(Saved data entries)

Segment Open

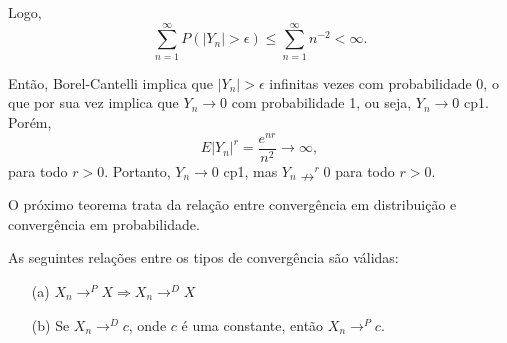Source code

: \begin{frame}
\begin{block}{}
Logo,
$$\sum_{n=1}^{\infty}P(|Y_n|>\epsilon)\leq \sum_{n=1}^{\infty}n^{-2}<\infty.$$

Então, Borel-Cantelli implica que $|Y_n|>\epsilon$ infinitas vezes com probabilidade 0, o que por sua vez implica que
$Y_n\rightarrow 0$ com probabilidade 1, ou seja, $Y_n\rightarrow 0$ cp1. Porém,
$$E|Y_n|^r=\frac{e^{nr}}{n^2}\rightarrow \infty,$$
para todo $r>0$. Portanto, $Y_n\rightarrow 0$ cp1, mas $Y_n\nrightarrow^r 0$ para todo $r>0$.
\end{block}

O próximo teorema trata da relação entre convergência em
distribuição e convergência em probabilidade.

\begin{teo}
As seguintes relações entre os tipos de convergência são válidas:
\begin{enumerate}
\item[(a)] $X_n\rightarrow^P X\Rightarrow X_n\rightarrow^D X$

\item[(b)] Se $X_n\rightarrow^D c$, onde $c$ é uma constante, então $X_n\rightarrow^P c$.
\end{enumerate}
\end{teo}
%
\end{frame}
%
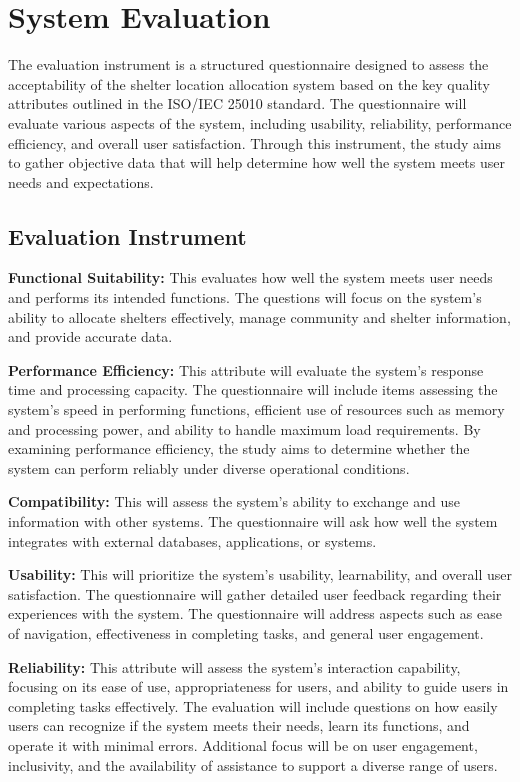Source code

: \section{System Evaluation}
	The evaluation instrument is a structured questionnaire designed to assess the acceptability of the shelter location allocation system based on the key quality attributes outlined in the ISO/IEC 25010 standard. The questionnaire will evaluate various aspects of the system, including usability, reliability, performance efficiency, and overall user satisfaction. Through this instrument, the study aims to gather objective data that will help determine how well the system meets user needs and expectations.

\subsection{Evaluation Instrument}
	\textbf{Functional Suitability:} This evaluates how well the system meets user needs and performs its intended functions. The questions will focus on the system's ability to allocate shelters effectively, manage community and shelter information, and provide accurate data.
	
	\textbf{Performance Efficiency:} This attribute will evaluate the system's response time and processing capacity. The questionnaire will include items assessing the system's speed in performing functions, efficient use of resources such as memory and processing power, and ability to handle maximum load requirements. By examining performance efficiency, the study aims to determine whether the system can perform reliably under diverse operational conditions.
	
	\textbf{Compatibility:} This will assess the system’s ability to exchange and use information with other systems. The questionnaire will ask how well the system integrates with external databases, applications, or systems. 
	
	\textbf{Usability:} This will prioritize the system's usability, learnability, and overall user satisfaction. The questionnaire will gather detailed user feedback regarding their experiences with the system. The questionnaire will address aspects such as ease of navigation, effectiveness in completing tasks, and general user engagement.
	
	\textbf{Reliability:} This attribute will assess the system's interaction capability, focusing on its ease of use, appropriateness for users, and ability to guide users in completing tasks effectively. The evaluation will include questions on how easily users can recognize if the system meets their needs, learn its functions, and operate it with minimal errors. Additional focus will be on user engagement, inclusivity, and the availability of assistance to support a diverse range of users.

Segment Closed

### EXERCISE OBJECTIVE
Please copy the lines above exactly, starting at the line that holds "então $X_n\rightarrow^P c$." and ending at the line that holds "general user engagement."; include both, but no pictures.

### RESPONSE TO THIS EXERCISE
\item[(b)] Se $X_n\rightarrow^D c$, onde $c$ é uma constante, então $X_n\rightarrow^P c$.
\end{enumerate}
\end{teo}
%
\end{frame}
%
Source code

: \section{System Evaluation}
	The evaluation instrument is a structured questionnaire designed to assess the acceptability of the shelter location allocation system based on the key quality attributes outlined in the ISO/IEC 25010 standard. The questionnaire will evaluate various aspects of the system, including usability, reliability, performance efficiency, and overall user satisfaction. Through this instrument, the study aims to gather objective data that will help determine how well the system meets user needs and expectations.

\subsection{Evaluation Instrument}
	\textbf{Functional Suitability:} This evaluates how well the system meets user needs and performs its intended functions. The questions will focus on the system's ability to allocate shelters effectively, manage community and shelter information, and provide accurate data.
	
	\textbf{Performance Efficiency:} This attribute will evaluate the system's response time and processing capacity. The questionnaire will include items assessing the system's speed in performing functions, efficient use of resources such as memory and processing power, and ability to handle maximum load requirements. By examining performance efficiency, the study aims to determine whether the system can perform reliably under diverse operational conditions.
	
	\textbf{Compatibility:} This will assess the system’s ability to exchange and use information with other systems. The questionnaire will ask how well the system integrates with external databases, applications, or systems. 
	
	\textbf{Usability:} This will prioritize the system's usability, learnability, and overall user satisfaction. The questionnaire will gather detailed user feedback regarding their experiences with the system. The questionnaire will address aspects such as ease of navigation, effectiveness in completing tasks, and general user engagement.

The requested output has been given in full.